The Honest Forecast is Stability With Conditions Attached
The most useful thing a business can take from today is not a specific number, but a posture. The conditions for relative stability exist.
However, they are conditional. And the conditions are geopolitical.

The Strait of Hormuz reopening, the Iran conflict de-escalating, or the waiver on Russian-derived fuel being revoked could each shift the picture significantly. Any of these would put upward pressure back on energy and logistics costs, and given where inflation sat just a month ago at 3.3%, the distance back to discomfort is not large.
The businesses that will navigate this best are those treating today's data as a window for preparation rather than a signal to relax. Practically, that means a few things.
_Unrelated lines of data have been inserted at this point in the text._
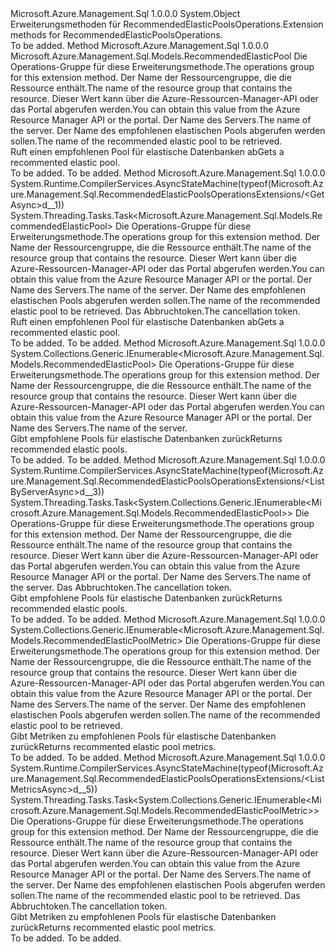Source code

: <Type Name="RecommendedElasticPoolsOperationsExtensions" FullName="Microsoft.Azure.Management.Sql.RecommendedElasticPoolsOperationsExtensions">
  <TypeSignature Language="C#" Value="public static class RecommendedElasticPoolsOperationsExtensions" />
  <TypeSignature Language="ILAsm" Value=".class public auto ansi abstract sealed beforefieldinit RecommendedElasticPoolsOperationsExtensions extends System.Object" />
  <TypeSignature Language="DocId" Value="T:Microsoft.Azure.Management.Sql.RecommendedElasticPoolsOperationsExtensions" />
  <TypeSignature Language="VB.NET" Value="Public Module RecommendedElasticPoolsOperationsExtensions" />
  <TypeSignature Language="F#" Value="type RecommendedElasticPoolsOperationsExtensions = class" />
  <AssemblyInfo>
    <AssemblyName>Microsoft.Azure.Management.Sql</AssemblyName>
    <AssemblyVersion>1.0.0.0</AssemblyVersion>
  </AssemblyInfo>
  <Base>
    <BaseTypeName>System.Object</BaseTypeName>
  </Base>
  <Interfaces />
  <Docs>
    <summary>
            <span data-ttu-id="3b27a-101">Erweiterungsmethoden für RecommendedElasticPoolsOperations.</span><span class="sxs-lookup"><span data-stu-id="3b27a-101">Extension methods for RecommendedElasticPoolsOperations.</span></span>
            </summary>
    <remarks>To be added.</remarks>
  </Docs>
  <Members>
    <Member MemberName="Get">
      <MemberSignature Language="C#" Value="public static Microsoft.Azure.Management.Sql.Models.RecommendedElasticPool Get (this Microsoft.Azure.Management.Sql.IRecommendedElasticPoolsOperations operations, string resourceGroupName, string serverName, string recommendedElasticPoolName);" />
      <MemberSignature Language="ILAsm" Value=".method public static hidebysig class Microsoft.Azure.Management.Sql.Models.RecommendedElasticPool Get(class Microsoft.Azure.Management.Sql.IRecommendedElasticPoolsOperations operations, string resourceGroupName, string serverName, string recommendedElasticPoolName) cil managed" />
      <MemberSignature Language="DocId" Value="M:Microsoft.Azure.Management.Sql.RecommendedElasticPoolsOperationsExtensions.Get(Microsoft.Azure.Management.Sql.IRecommendedElasticPoolsOperations,System.String,System.String,System.String)" />
      <MemberSignature Language="VB.NET" Value="&lt;Extension()&gt;&#xA;Public Function Get (operations As IRecommendedElasticPoolsOperations, resourceGroupName As String, serverName As String, recommendedElasticPoolName As String) As RecommendedElasticPool" />
      <MemberSignature Language="F#" Value="static member Get : Microsoft.Azure.Management.Sql.IRecommendedElasticPoolsOperations * string * string * string -&gt; Microsoft.Azure.Management.Sql.Models.RecommendedElasticPool" Usage="Microsoft.Azure.Management.Sql.RecommendedElasticPoolsOperationsExtensions.Get (operations, resourceGroupName, serverName, recommendedElasticPoolName)" />
      <MemberType>Method</MemberType>
      <AssemblyInfo>
        <AssemblyName>Microsoft.Azure.Management.Sql</AssemblyName>
        <AssemblyVersion>1.0.0.0</AssemblyVersion>
      </AssemblyInfo>
      <ReturnValue>
        <ReturnType>Microsoft.Azure.Management.Sql.Models.RecommendedElasticPool</ReturnType>
      </ReturnValue>
      <Parameters>
        <Parameter Name="operations" Type="Microsoft.Azure.Management.Sql.IRecommendedElasticPoolsOperations" RefType="this" />
        <Parameter Name="resourceGroupName" Type="System.String" />
        <Parameter Name="serverName" Type="System.String" />
        <Parameter Name="recommendedElasticPoolName" Type="System.String" />
      </Parameters>
      <Docs>
        <param name="operations">
            <span data-ttu-id="3b27a-102">Die Operations-Gruppe für diese Erweiterungsmethode.</span><span class="sxs-lookup"><span data-stu-id="3b27a-102">The operations group for this extension method.</span></span>
            </param>
        <param name="resourceGroupName">
            <span data-ttu-id="3b27a-103">Der Name der Ressourcengruppe, die die Ressource enthält.</span><span class="sxs-lookup"><span data-stu-id="3b27a-103">The name of the resource group that contains the resource.</span></span> <span data-ttu-id="3b27a-104">Dieser Wert kann über die Azure-Ressourcen-Manager-API oder das Portal abgerufen werden.</span><span class="sxs-lookup"><span data-stu-id="3b27a-104">You can obtain this value from the Azure Resource Manager API or the portal.</span></span>
            </param>
        <param name="serverName">
            <span data-ttu-id="3b27a-105">Der Name des Servers.</span><span class="sxs-lookup"><span data-stu-id="3b27a-105">The name of the server.</span></span>
            </param>
        <param name="recommendedElasticPoolName">
            <span data-ttu-id="3b27a-106">Der Name des empfohlenen elastischen Pools abgerufen werden sollen.</span><span class="sxs-lookup"><span data-stu-id="3b27a-106">The name of the recommended elastic pool to be retrieved.</span></span>
            </param>
        <summary>
            <span data-ttu-id="3b27a-107">Ruft einen empfohlenen Pool für elastische Datenbanken ab</span><span class="sxs-lookup"><span data-stu-id="3b27a-107">Gets a recommented elastic pool.</span></span>
            </summary>
        <returns>To be added.</returns>
        <remarks>To be added.</remarks>
      </Docs>
    </Member>
    <Member MemberName="GetAsync">
      <MemberSignature Language="C#" Value="public static System.Threading.Tasks.Task&lt;Microsoft.Azure.Management.Sql.Models.RecommendedElasticPool&gt; GetAsync (this Microsoft.Azure.Management.Sql.IRecommendedElasticPoolsOperations operations, string resourceGroupName, string serverName, string recommendedElasticPoolName, System.Threading.CancellationToken cancellationToken = null);" />
      <MemberSignature Language="ILAsm" Value=".method public static hidebysig class System.Threading.Tasks.Task`1&lt;class Microsoft.Azure.Management.Sql.Models.RecommendedElasticPool&gt; GetAsync(class Microsoft.Azure.Management.Sql.IRecommendedElasticPoolsOperations operations, string resourceGroupName, string serverName, string recommendedElasticPoolName, valuetype System.Threading.CancellationToken cancellationToken) cil managed" />
      <MemberSignature Language="DocId" Value="M:Microsoft.Azure.Management.Sql.RecommendedElasticPoolsOperationsExtensions.GetAsync(Microsoft.Azure.Management.Sql.IRecommendedElasticPoolsOperations,System.String,System.String,System.String,System.Threading.CancellationToken)" />
      <MemberSignature Language="F#" Value="static member GetAsync : Microsoft.Azure.Management.Sql.IRecommendedElasticPoolsOperations * string * string * string * System.Threading.CancellationToken -&gt; System.Threading.Tasks.Task&lt;Microsoft.Azure.Management.Sql.Models.RecommendedElasticPool&gt;" Usage="Microsoft.Azure.Management.Sql.RecommendedElasticPoolsOperationsExtensions.GetAsync (operations, resourceGroupName, serverName, recommendedElasticPoolName, cancellationToken)" />
      <MemberType>Method</MemberType>
      <AssemblyInfo>
        <AssemblyName>Microsoft.Azure.Management.Sql</AssemblyName>
        <AssemblyVersion>1.0.0.0</AssemblyVersion>
      </AssemblyInfo>
      <Attributes>
        <Attribute>
          <AttributeName>System.Runtime.CompilerServices.AsyncStateMachine(typeof(Microsoft.Azure.Management.Sql.RecommendedElasticPoolsOperationsExtensions/&lt;GetAsync&gt;d__1))</AttributeName>
        </Attribute>
      </Attributes>
      <ReturnValue>
        <ReturnType>System.Threading.Tasks.Task&lt;Microsoft.Azure.Management.Sql.Models.RecommendedElasticPool&gt;</ReturnType>
      </ReturnValue>
      <Parameters>
        <Parameter Name="operations" Type="Microsoft.Azure.Management.Sql.IRecommendedElasticPoolsOperations" RefType="this" />
        <Parameter Name="resourceGroupName" Type="System.String" />
        <Parameter Name="serverName" Type="System.String" />
        <Parameter Name="recommendedElasticPoolName" Type="System.String" />
        <Parameter Name="cancellationToken" Type="System.Threading.CancellationToken" />
      </Parameters>
      <Docs>
        <param name="operations">
            <span data-ttu-id="3b27a-108">Die Operations-Gruppe für diese Erweiterungsmethode.</span><span class="sxs-lookup"><span data-stu-id="3b27a-108">The operations group for this extension method.</span></span>
            </param>
        <param name="resourceGroupName">
            <span data-ttu-id="3b27a-109">Der Name der Ressourcengruppe, die die Ressource enthält.</span><span class="sxs-lookup"><span data-stu-id="3b27a-109">The name of the resource group that contains the resource.</span></span> <span data-ttu-id="3b27a-110">Dieser Wert kann über die Azure-Ressourcen-Manager-API oder das Portal abgerufen werden.</span><span class="sxs-lookup"><span data-stu-id="3b27a-110">You can obtain this value from the Azure Resource Manager API or the portal.</span></span>
            </param>
        <param name="serverName">
            <span data-ttu-id="3b27a-111">Der Name des Servers.</span><span class="sxs-lookup"><span data-stu-id="3b27a-111">The name of the server.</span></span>
            </param>
        <param name="recommendedElasticPoolName">
            <span data-ttu-id="3b27a-112">Der Name des empfohlenen elastischen Pools abgerufen werden sollen.</span><span class="sxs-lookup"><span data-stu-id="3b27a-112">The name of the recommended elastic pool to be retrieved.</span></span>
            </param>
        <param name="cancellationToken">
            <span data-ttu-id="3b27a-113">Das Abbruchtoken.</span><span class="sxs-lookup"><span data-stu-id="3b27a-113">The cancellation token.</span></span>
            </param>
        <summary>
            <span data-ttu-id="3b27a-114">Ruft einen empfohlenen Pool für elastische Datenbanken ab</span><span class="sxs-lookup"><span data-stu-id="3b27a-114">Gets a recommented elastic pool.</span></span>
            </summary>
        <returns>To be added.</returns>
        <remarks>To be added.</remarks>
      </Docs>
    </Member>
    <Member MemberName="ListByServer">
      <MemberSignature Language="C#" Value="public static System.Collections.Generic.IEnumerable&lt;Microsoft.Azure.Management.Sql.Models.RecommendedElasticPool&gt; ListByServer (this Microsoft.Azure.Management.Sql.IRecommendedElasticPoolsOperations operations, string resourceGroupName, string serverName);" />
      <MemberSignature Language="ILAsm" Value=".method public static hidebysig class System.Collections.Generic.IEnumerable`1&lt;class Microsoft.Azure.Management.Sql.Models.RecommendedElasticPool&gt; ListByServer(class Microsoft.Azure.Management.Sql.IRecommendedElasticPoolsOperations operations, string resourceGroupName, string serverName) cil managed" />
      <MemberSignature Language="DocId" Value="M:Microsoft.Azure.Management.Sql.RecommendedElasticPoolsOperationsExtensions.ListByServer(Microsoft.Azure.Management.Sql.IRecommendedElasticPoolsOperations,System.String,System.String)" />
      <MemberSignature Language="VB.NET" Value="&lt;Extension()&gt;&#xA;Public Function ListByServer (operations As IRecommendedElasticPoolsOperations, resourceGroupName As String, serverName As String) As IEnumerable(Of RecommendedElasticPool)" />
      <MemberSignature Language="F#" Value="static member ListByServer : Microsoft.Azure.Management.Sql.IRecommendedElasticPoolsOperations * string * string -&gt; seq&lt;Microsoft.Azure.Management.Sql.Models.RecommendedElasticPool&gt;" Usage="Microsoft.Azure.Management.Sql.RecommendedElasticPoolsOperationsExtensions.ListByServer (operations, resourceGroupName, serverName)" />
      <MemberType>Method</MemberType>
      <AssemblyInfo>
        <AssemblyName>Microsoft.Azure.Management.Sql</AssemblyName>
        <AssemblyVersion>1.0.0.0</AssemblyVersion>
      </AssemblyInfo>
      <ReturnValue>
        <ReturnType>System.Collections.Generic.IEnumerable&lt;Microsoft.Azure.Management.Sql.Models.RecommendedElasticPool&gt;</ReturnType>
      </ReturnValue>
      <Parameters>
        <Parameter Name="operations" Type="Microsoft.Azure.Management.Sql.IRecommendedElasticPoolsOperations" RefType="this" />
        <Parameter Name="resourceGroupName" Type="System.String" />
        <Parameter Name="serverName" Type="System.String" />
      </Parameters>
      <Docs>
        <param name="operations">
            <span data-ttu-id="3b27a-115">Die Operations-Gruppe für diese Erweiterungsmethode.</span><span class="sxs-lookup"><span data-stu-id="3b27a-115">The operations group for this extension method.</span></span>
            </param>
        <param name="resourceGroupName">
            <span data-ttu-id="3b27a-116">Der Name der Ressourcengruppe, die die Ressource enthält.</span><span class="sxs-lookup"><span data-stu-id="3b27a-116">The name of the resource group that contains the resource.</span></span> <span data-ttu-id="3b27a-117">Dieser Wert kann über die Azure-Ressourcen-Manager-API oder das Portal abgerufen werden.</span><span class="sxs-lookup"><span data-stu-id="3b27a-117">You can obtain this value from the Azure Resource Manager API or the portal.</span></span>
            </param>
        <param name="serverName">
            <span data-ttu-id="3b27a-118">Der Name des Servers.</span><span class="sxs-lookup"><span data-stu-id="3b27a-118">The name of the server.</span></span>
            </param>
        <summary>
            <span data-ttu-id="3b27a-119">Gibt empfohlene Pools für elastische Datenbanken zurück</span><span class="sxs-lookup"><span data-stu-id="3b27a-119">Returns recommended elastic pools.</span></span>
            </summary>
        <returns>To be added.</returns>
        <remarks>To be added.</remarks>
      </Docs>
    </Member>
    <Member MemberName="ListByServerAsync">
      <MemberSignature Language="C#" Value="public static System.Threading.Tasks.Task&lt;System.Collections.Generic.IEnumerable&lt;Microsoft.Azure.Management.Sql.Models.RecommendedElasticPool&gt;&gt; ListByServerAsync (this Microsoft.Azure.Management.Sql.IRecommendedElasticPoolsOperations operations, string resourceGroupName, string serverName, System.Threading.CancellationToken cancellationToken = null);" />
      <MemberSignature Language="ILAsm" Value=".method public static hidebysig class System.Threading.Tasks.Task`1&lt;class System.Collections.Generic.IEnumerable`1&lt;class Microsoft.Azure.Management.Sql.Models.RecommendedElasticPool&gt;&gt; ListByServerAsync(class Microsoft.Azure.Management.Sql.IRecommendedElasticPoolsOperations operations, string resourceGroupName, string serverName, valuetype System.Threading.CancellationToken cancellationToken) cil managed" />
      <MemberSignature Language="DocId" Value="M:Microsoft.Azure.Management.Sql.RecommendedElasticPoolsOperationsExtensions.ListByServerAsync(Microsoft.Azure.Management.Sql.IRecommendedElasticPoolsOperations,System.String,System.String,System.Threading.CancellationToken)" />
      <MemberSignature Language="F#" Value="static member ListByServerAsync : Microsoft.Azure.Management.Sql.IRecommendedElasticPoolsOperations * string * string * System.Threading.CancellationToken -&gt; System.Threading.Tasks.Task&lt;seq&lt;Microsoft.Azure.Management.Sql.Models.RecommendedElasticPool&gt;&gt;" Usage="Microsoft.Azure.Management.Sql.RecommendedElasticPoolsOperationsExtensions.ListByServerAsync (operations, resourceGroupName, serverName, cancellationToken)" />
      <MemberType>Method</MemberType>
      <AssemblyInfo>
        <AssemblyName>Microsoft.Azure.Management.Sql</AssemblyName>
        <AssemblyVersion>1.0.0.0</AssemblyVersion>
      </AssemblyInfo>
      <Attributes>
        <Attribute>
          <AttributeName>System.Runtime.CompilerServices.AsyncStateMachine(typeof(Microsoft.Azure.Management.Sql.RecommendedElasticPoolsOperationsExtensions/&lt;ListByServerAsync&gt;d__3))</AttributeName>
        </Attribute>
      </Attributes>
      <ReturnValue>
        <ReturnType>System.Threading.Tasks.Task&lt;System.Collections.Generic.IEnumerable&lt;Microsoft.Azure.Management.Sql.Models.RecommendedElasticPool&gt;&gt;</ReturnType>
      </ReturnValue>
      <Parameters>
        <Parameter Name="operations" Type="Microsoft.Azure.Management.Sql.IRecommendedElasticPoolsOperations" RefType="this" />
        <Parameter Name="resourceGroupName" Type="System.String" />
        <Parameter Name="serverName" Type="System.String" />
        <Parameter Name="cancellationToken" Type="System.Threading.CancellationToken" />
      </Parameters>
      <Docs>
        <param name="operations">
            <span data-ttu-id="3b27a-120">Die Operations-Gruppe für diese Erweiterungsmethode.</span><span class="sxs-lookup"><span data-stu-id="3b27a-120">The operations group for this extension method.</span></span>
            </param>
        <param name="resourceGroupName">
            <span data-ttu-id="3b27a-121">Der Name der Ressourcengruppe, die die Ressource enthält.</span><span class="sxs-lookup"><span data-stu-id="3b27a-121">The name of the resource group that contains the resource.</span></span> <span data-ttu-id="3b27a-122">Dieser Wert kann über die Azure-Ressourcen-Manager-API oder das Portal abgerufen werden.</span><span class="sxs-lookup"><span data-stu-id="3b27a-122">You can obtain this value from the Azure Resource Manager API or the portal.</span></span>
            </param>
        <param name="serverName">
            <span data-ttu-id="3b27a-123">Der Name des Servers.</span><span class="sxs-lookup"><span data-stu-id="3b27a-123">The name of the server.</span></span>
            </param>
        <param name="cancellationToken">
            <span data-ttu-id="3b27a-124">Das Abbruchtoken.</span><span class="sxs-lookup"><span data-stu-id="3b27a-124">The cancellation token.</span></span>
            </param>
        <summary>
            <span data-ttu-id="3b27a-125">Gibt empfohlene Pools für elastische Datenbanken zurück</span><span class="sxs-lookup"><span data-stu-id="3b27a-125">Returns recommended elastic pools.</span></span>
            </summary>
        <returns>To be added.</returns>
        <remarks>To be added.</remarks>
      </Docs>
    </Member>
    <Member MemberName="ListMetrics">
      <MemberSignature Language="C#" Value="public static System.Collections.Generic.IEnumerable&lt;Microsoft.Azure.Management.Sql.Models.RecommendedElasticPoolMetric&gt; ListMetrics (this Microsoft.Azure.Management.Sql.IRecommendedElasticPoolsOperations operations, string resourceGroupName, string serverName, string recommendedElasticPoolName);" />
      <MemberSignature Language="ILAsm" Value=".method public static hidebysig class System.Collections.Generic.IEnumerable`1&lt;class Microsoft.Azure.Management.Sql.Models.RecommendedElasticPoolMetric&gt; ListMetrics(class Microsoft.Azure.Management.Sql.IRecommendedElasticPoolsOperations operations, string resourceGroupName, string serverName, string recommendedElasticPoolName) cil managed" />
      <MemberSignature Language="DocId" Value="M:Microsoft.Azure.Management.Sql.RecommendedElasticPoolsOperationsExtensions.ListMetrics(Microsoft.Azure.Management.Sql.IRecommendedElasticPoolsOperations,System.String,System.String,System.String)" />
      <MemberSignature Language="VB.NET" Value="&lt;Extension()&gt;&#xA;Public Function ListMetrics (operations As IRecommendedElasticPoolsOperations, resourceGroupName As String, serverName As String, recommendedElasticPoolName As String) As IEnumerable(Of RecommendedElasticPoolMetric)" />
      <MemberSignature Language="F#" Value="static member ListMetrics : Microsoft.Azure.Management.Sql.IRecommendedElasticPoolsOperations * string * string * string -&gt; seq&lt;Microsoft.Azure.Management.Sql.Models.RecommendedElasticPoolMetric&gt;" Usage="Microsoft.Azure.Management.Sql.RecommendedElasticPoolsOperationsExtensions.ListMetrics (operations, resourceGroupName, serverName, recommendedElasticPoolName)" />
      <MemberType>Method</MemberType>
      <AssemblyInfo>
        <AssemblyName>Microsoft.Azure.Management.Sql</AssemblyName>
        <AssemblyVersion>1.0.0.0</AssemblyVersion>
      </AssemblyInfo>
      <ReturnValue>
        <ReturnType>System.Collections.Generic.IEnumerable&lt;Microsoft.Azure.Management.Sql.Models.RecommendedElasticPoolMetric&gt;</ReturnType>
      </ReturnValue>
      <Parameters>
        <Parameter Name="operations" Type="Microsoft.Azure.Management.Sql.IRecommendedElasticPoolsOperations" RefType="this" />
        <Parameter Name="resourceGroupName" Type="System.String" />
        <Parameter Name="serverName" Type="System.String" />
        <Parameter Name="recommendedElasticPoolName" Type="System.String" />
      </Parameters>
      <Docs>
        <param name="operations">
            <span data-ttu-id="3b27a-126">Die Operations-Gruppe für diese Erweiterungsmethode.</span><span class="sxs-lookup"><span data-stu-id="3b27a-126">The operations group for this extension method.</span></span>
            </param>
        <param name="resourceGroupName">
            <span data-ttu-id="3b27a-127">Der Name der Ressourcengruppe, die die Ressource enthält.</span><span class="sxs-lookup"><span data-stu-id="3b27a-127">The name of the resource group that contains the resource.</span></span> <span data-ttu-id="3b27a-128">Dieser Wert kann über die Azure-Ressourcen-Manager-API oder das Portal abgerufen werden.</span><span class="sxs-lookup"><span data-stu-id="3b27a-128">You can obtain this value from the Azure Resource Manager API or the portal.</span></span>
            </param>
        <param name="serverName">
            <span data-ttu-id="3b27a-129">Der Name des Servers.</span><span class="sxs-lookup"><span data-stu-id="3b27a-129">The name of the server.</span></span>
            </param>
        <param name="recommendedElasticPoolName">
            <span data-ttu-id="3b27a-130">Der Name des empfohlenen elastischen Pools abgerufen werden sollen.</span><span class="sxs-lookup"><span data-stu-id="3b27a-130">The name of the recommended elastic pool to be retrieved.</span></span>
            </param>
        <summary>
            <span data-ttu-id="3b27a-131">Gibt Metriken zu empfohlenen Pools für elastische Datenbanken zurück</span><span class="sxs-lookup"><span data-stu-id="3b27a-131">Returns recommented elastic pool metrics.</span></span>
            </summary>
        <returns>To be added.</returns>
        <remarks>To be added.</remarks>
      </Docs>
    </Member>
    <Member MemberName="ListMetricsAsync">
      <MemberSignature Language="C#" Value="public static System.Threading.Tasks.Task&lt;System.Collections.Generic.IEnumerable&lt;Microsoft.Azure.Management.Sql.Models.RecommendedElasticPoolMetric&gt;&gt; ListMetricsAsync (this Microsoft.Azure.Management.Sql.IRecommendedElasticPoolsOperations operations, string resourceGroupName, string serverName, string recommendedElasticPoolName, System.Threading.CancellationToken cancellationToken = null);" />
      <MemberSignature Language="ILAsm" Value=".method public static hidebysig class System.Threading.Tasks.Task`1&lt;class System.Collections.Generic.IEnumerable`1&lt;class Microsoft.Azure.Management.Sql.Models.RecommendedElasticPoolMetric&gt;&gt; ListMetricsAsync(class Microsoft.Azure.Management.Sql.IRecommendedElasticPoolsOperations operations, string resourceGroupName, string serverName, string recommendedElasticPoolName, valuetype System.Threading.CancellationToken cancellationToken) cil managed" />
      <MemberSignature Language="DocId" Value="M:Microsoft.Azure.Management.Sql.RecommendedElasticPoolsOperationsExtensions.ListMetricsAsync(Microsoft.Azure.Management.Sql.IRecommendedElasticPoolsOperations,System.String,System.String,System.String,System.Threading.CancellationToken)" />
      <MemberSignature Language="F#" Value="static member ListMetricsAsync : Microsoft.Azure.Management.Sql.IRecommendedElasticPoolsOperations * string * string * string * System.Threading.CancellationToken -&gt; System.Threading.Tasks.Task&lt;seq&lt;Microsoft.Azure.Management.Sql.Models.RecommendedElasticPoolMetric&gt;&gt;" Usage="Microsoft.Azure.Management.Sql.RecommendedElasticPoolsOperationsExtensions.ListMetricsAsync (operations, resourceGroupName, serverName, recommendedElasticPoolName, cancellationToken)" />
      <MemberType>Method</MemberType>
      <AssemblyInfo>
        <AssemblyName>Microsoft.Azure.Management.Sql</AssemblyName>
        <AssemblyVersion>1.0.0.0</AssemblyVersion>
      </AssemblyInfo>
      <Attributes>
        <Attribute>
          <AttributeName>System.Runtime.CompilerServices.AsyncStateMachine(typeof(Microsoft.Azure.Management.Sql.RecommendedElasticPoolsOperationsExtensions/&lt;ListMetricsAsync&gt;d__5))</AttributeName>
        </Attribute>
      </Attributes>
      <ReturnValue>
        <ReturnType>System.Threading.Tasks.Task&lt;System.Collections.Generic.IEnumerable&lt;Microsoft.Azure.Management.Sql.Models.RecommendedElasticPoolMetric&gt;&gt;</ReturnType>
      </ReturnValue>
      <Parameters>
        <Parameter Name="operations" Type="Microsoft.Azure.Management.Sql.IRecommendedElasticPoolsOperations" RefType="this" />
        <Parameter Name="resourceGroupName" Type="System.String" />
        <Parameter Name="serverName" Type="System.String" />
        <Parameter Name="recommendedElasticPoolName" Type="System.String" />
        <Parameter Name="cancellationToken" Type="System.Threading.CancellationToken" />
      </Parameters>
      <Docs>
        <param name="operations">
            <span data-ttu-id="3b27a-132">Die Operations-Gruppe für diese Erweiterungsmethode.</span><span class="sxs-lookup"><span data-stu-id="3b27a-132">The operations group for this extension method.</span></span>
            </param>
        <param name="resourceGroupName">
            <span data-ttu-id="3b27a-133">Der Name der Ressourcengruppe, die die Ressource enthält.</span><span class="sxs-lookup"><span data-stu-id="3b27a-133">The name of the resource group that contains the resource.</span></span> <span data-ttu-id="3b27a-134">Dieser Wert kann über die Azure-Ressourcen-Manager-API oder das Portal abgerufen werden.</span><span class="sxs-lookup"><span data-stu-id="3b27a-134">You can obtain this value from the Azure Resource Manager API or the portal.</span></span>
            </param>
        <param name="serverName">
            <span data-ttu-id="3b27a-135">Der Name des Servers.</span><span class="sxs-lookup"><span data-stu-id="3b27a-135">The name of the server.</span></span>
            </param>
        <param name="recommendedElasticPoolName">
            <span data-ttu-id="3b27a-136">Der Name des empfohlenen elastischen Pools abgerufen werden sollen.</span><span class="sxs-lookup"><span data-stu-id="3b27a-136">The name of the recommended elastic pool to be retrieved.</span></span>
            </param>
        <param name="cancellationToken">
            <span data-ttu-id="3b27a-137">Das Abbruchtoken.</span><span class="sxs-lookup"><span data-stu-id="3b27a-137">The cancellation token.</span></span>
            </param>
        <summary>
            <span data-ttu-id="3b27a-138">Gibt Metriken zu empfohlenen Pools für elastische Datenbanken zurück</span><span class="sxs-lookup"><span data-stu-id="3b27a-138">Returns recommented elastic pool metrics.</span></span>
            </summary>
        <returns>To be added.</returns>
        <remarks>To be added.</remarks>
      </Docs>
    </Member>
  </Members>
</Type>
Lock in deals where you can. If you are currently on variable energy tariffs or rolling fuel contracts with your logistics providers, this is a reasonable moment to explore fixed-rate options. You have a window of options for buying stability, not necessarily a lower price. A fixed cost estimate is easier to plan for than a variable cost estimate.
Model your scenarios. Build at least two cost forecasts into your planning for the rest of 2026. One where inflation hovers in the 2.8–3.5% range and fuel prices remain broadly stable, and one where the Iran situation worsens and CPI climbs above 4% by the end of the year. Know in advance which levers you can utilise for leverage in each scenario. They could be pricing adjustments, supplier renegotiations, or diversification to the product mix.
Don't over rely on the supply-side relief. The Russian oil waiver helps the supply picture for diesel and jet fuel, but it is explicitly temporary in spirit even if indefinite in current wording. The government has reserved the right to revoke it, and political pressure, particularly from Europe, may yet force a change of course.
The Bottom Line
Today is genuinely better than yesterday looked like it was going to be. A sharper than expected fall in inflation and a deliberate move to stabilise fuel supply gives small UK businesses a more manageable environment in the near term than what it seemed to be a month ago.
But ask yourself to remember these two things at once. Relief that conditions have improved and clear awareness that the improvement is fragile.
Plan for the number you have. Prepare for the number you might get. That is not pessimism. It is the correct way to ensure a stable business.